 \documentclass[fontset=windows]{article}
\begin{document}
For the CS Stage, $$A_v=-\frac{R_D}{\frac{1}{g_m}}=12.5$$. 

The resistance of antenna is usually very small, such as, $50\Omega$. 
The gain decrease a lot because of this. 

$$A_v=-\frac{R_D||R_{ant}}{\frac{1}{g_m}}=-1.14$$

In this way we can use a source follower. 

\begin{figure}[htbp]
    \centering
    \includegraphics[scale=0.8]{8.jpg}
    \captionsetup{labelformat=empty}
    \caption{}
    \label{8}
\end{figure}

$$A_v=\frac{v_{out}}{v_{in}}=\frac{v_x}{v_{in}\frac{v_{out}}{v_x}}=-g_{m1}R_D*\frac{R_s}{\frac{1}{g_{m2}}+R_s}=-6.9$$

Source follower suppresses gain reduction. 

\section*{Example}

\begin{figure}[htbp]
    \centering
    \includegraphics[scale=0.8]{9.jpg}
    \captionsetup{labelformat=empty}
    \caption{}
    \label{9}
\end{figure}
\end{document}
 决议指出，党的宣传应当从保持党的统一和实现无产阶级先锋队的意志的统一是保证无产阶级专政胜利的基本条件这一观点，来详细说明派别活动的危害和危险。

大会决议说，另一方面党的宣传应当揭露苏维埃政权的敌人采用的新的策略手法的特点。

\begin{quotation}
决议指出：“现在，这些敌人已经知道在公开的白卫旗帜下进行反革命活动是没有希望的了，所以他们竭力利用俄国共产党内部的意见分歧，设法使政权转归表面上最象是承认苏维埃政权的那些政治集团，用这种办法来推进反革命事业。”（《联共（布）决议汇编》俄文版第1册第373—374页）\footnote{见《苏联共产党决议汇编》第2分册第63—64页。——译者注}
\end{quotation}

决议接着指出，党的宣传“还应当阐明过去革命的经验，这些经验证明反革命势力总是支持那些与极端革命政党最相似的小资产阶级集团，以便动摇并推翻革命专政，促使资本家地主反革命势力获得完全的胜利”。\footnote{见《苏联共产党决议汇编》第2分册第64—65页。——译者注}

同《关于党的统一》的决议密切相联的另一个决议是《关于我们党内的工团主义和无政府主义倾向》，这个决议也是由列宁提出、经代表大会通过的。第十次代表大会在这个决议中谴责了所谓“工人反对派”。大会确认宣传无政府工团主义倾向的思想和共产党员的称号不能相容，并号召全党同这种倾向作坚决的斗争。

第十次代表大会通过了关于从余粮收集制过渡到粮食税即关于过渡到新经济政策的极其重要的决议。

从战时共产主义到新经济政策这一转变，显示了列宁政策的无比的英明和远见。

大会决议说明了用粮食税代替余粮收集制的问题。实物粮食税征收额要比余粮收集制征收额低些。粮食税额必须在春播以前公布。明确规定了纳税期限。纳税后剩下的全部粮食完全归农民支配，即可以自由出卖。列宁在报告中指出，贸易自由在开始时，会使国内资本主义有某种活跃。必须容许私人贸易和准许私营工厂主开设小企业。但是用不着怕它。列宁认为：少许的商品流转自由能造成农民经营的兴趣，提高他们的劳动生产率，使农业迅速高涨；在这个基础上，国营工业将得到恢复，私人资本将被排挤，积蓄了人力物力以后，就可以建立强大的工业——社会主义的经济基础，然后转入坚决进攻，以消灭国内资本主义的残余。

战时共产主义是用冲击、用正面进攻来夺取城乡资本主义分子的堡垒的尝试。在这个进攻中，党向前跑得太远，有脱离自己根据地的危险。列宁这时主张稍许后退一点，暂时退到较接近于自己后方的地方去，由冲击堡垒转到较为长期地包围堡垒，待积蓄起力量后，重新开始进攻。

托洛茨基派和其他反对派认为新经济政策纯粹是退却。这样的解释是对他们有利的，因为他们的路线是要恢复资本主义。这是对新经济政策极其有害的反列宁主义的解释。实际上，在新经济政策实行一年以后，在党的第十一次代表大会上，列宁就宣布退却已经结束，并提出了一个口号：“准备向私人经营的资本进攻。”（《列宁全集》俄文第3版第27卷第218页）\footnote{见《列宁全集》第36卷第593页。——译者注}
★ ★ ★ ★ ★ ★ ★
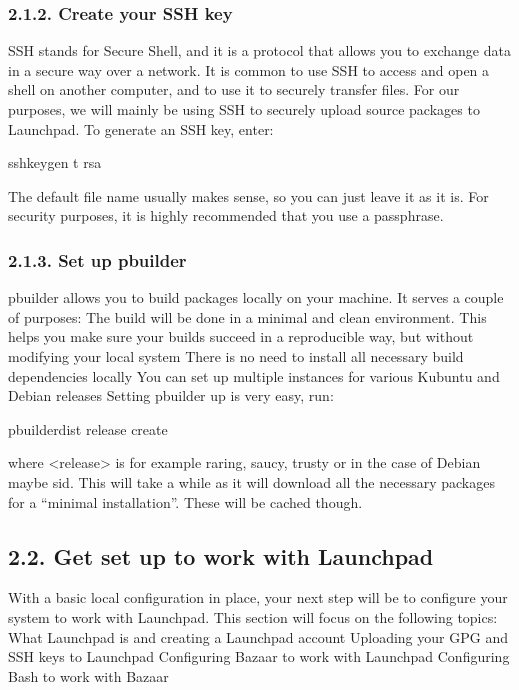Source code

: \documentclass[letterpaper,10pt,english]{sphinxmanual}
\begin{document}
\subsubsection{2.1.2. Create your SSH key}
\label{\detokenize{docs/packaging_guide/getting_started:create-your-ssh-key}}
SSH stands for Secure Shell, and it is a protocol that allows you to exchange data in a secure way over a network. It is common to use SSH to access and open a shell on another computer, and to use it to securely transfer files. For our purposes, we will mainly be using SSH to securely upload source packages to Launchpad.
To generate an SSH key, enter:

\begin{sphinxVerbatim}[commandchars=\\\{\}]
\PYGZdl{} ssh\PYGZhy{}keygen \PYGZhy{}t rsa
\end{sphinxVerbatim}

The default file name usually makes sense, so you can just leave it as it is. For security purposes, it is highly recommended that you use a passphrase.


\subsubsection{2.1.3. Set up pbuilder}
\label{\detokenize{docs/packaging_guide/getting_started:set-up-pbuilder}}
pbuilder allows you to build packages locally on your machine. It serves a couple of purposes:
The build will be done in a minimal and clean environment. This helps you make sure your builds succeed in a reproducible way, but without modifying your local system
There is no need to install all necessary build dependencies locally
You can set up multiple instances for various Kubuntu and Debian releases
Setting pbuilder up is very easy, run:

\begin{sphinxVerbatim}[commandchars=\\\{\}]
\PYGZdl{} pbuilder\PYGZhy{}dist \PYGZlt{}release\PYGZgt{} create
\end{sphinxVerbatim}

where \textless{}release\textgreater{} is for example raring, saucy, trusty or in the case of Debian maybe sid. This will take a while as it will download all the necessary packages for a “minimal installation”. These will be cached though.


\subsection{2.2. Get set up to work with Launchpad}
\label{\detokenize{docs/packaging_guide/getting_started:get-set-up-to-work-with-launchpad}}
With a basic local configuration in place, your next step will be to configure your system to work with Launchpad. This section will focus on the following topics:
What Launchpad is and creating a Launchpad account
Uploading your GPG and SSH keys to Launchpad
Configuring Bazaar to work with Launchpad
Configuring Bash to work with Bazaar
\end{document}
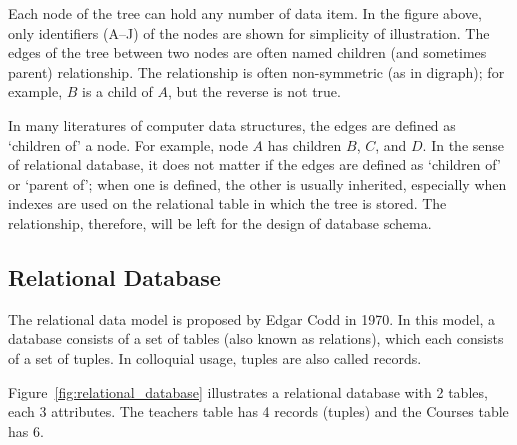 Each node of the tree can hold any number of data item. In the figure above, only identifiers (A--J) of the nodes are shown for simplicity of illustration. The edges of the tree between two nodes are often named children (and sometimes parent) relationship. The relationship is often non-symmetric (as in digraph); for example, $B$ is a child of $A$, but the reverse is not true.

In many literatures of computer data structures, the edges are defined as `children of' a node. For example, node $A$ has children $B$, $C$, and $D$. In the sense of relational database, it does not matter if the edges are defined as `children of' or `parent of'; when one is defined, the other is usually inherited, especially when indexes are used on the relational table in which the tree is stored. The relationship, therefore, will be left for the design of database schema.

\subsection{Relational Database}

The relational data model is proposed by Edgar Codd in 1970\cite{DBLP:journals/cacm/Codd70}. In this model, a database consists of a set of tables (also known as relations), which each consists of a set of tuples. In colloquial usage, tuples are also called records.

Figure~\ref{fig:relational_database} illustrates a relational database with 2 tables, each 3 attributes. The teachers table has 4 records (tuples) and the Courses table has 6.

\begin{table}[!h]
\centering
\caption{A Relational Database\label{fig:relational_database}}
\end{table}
★ ★ ★ ★ ★ ★ ★
- _Work request_: A single number is the answer: how many lines in the records above contain the word "subsubsection".

- _Your solution_: 2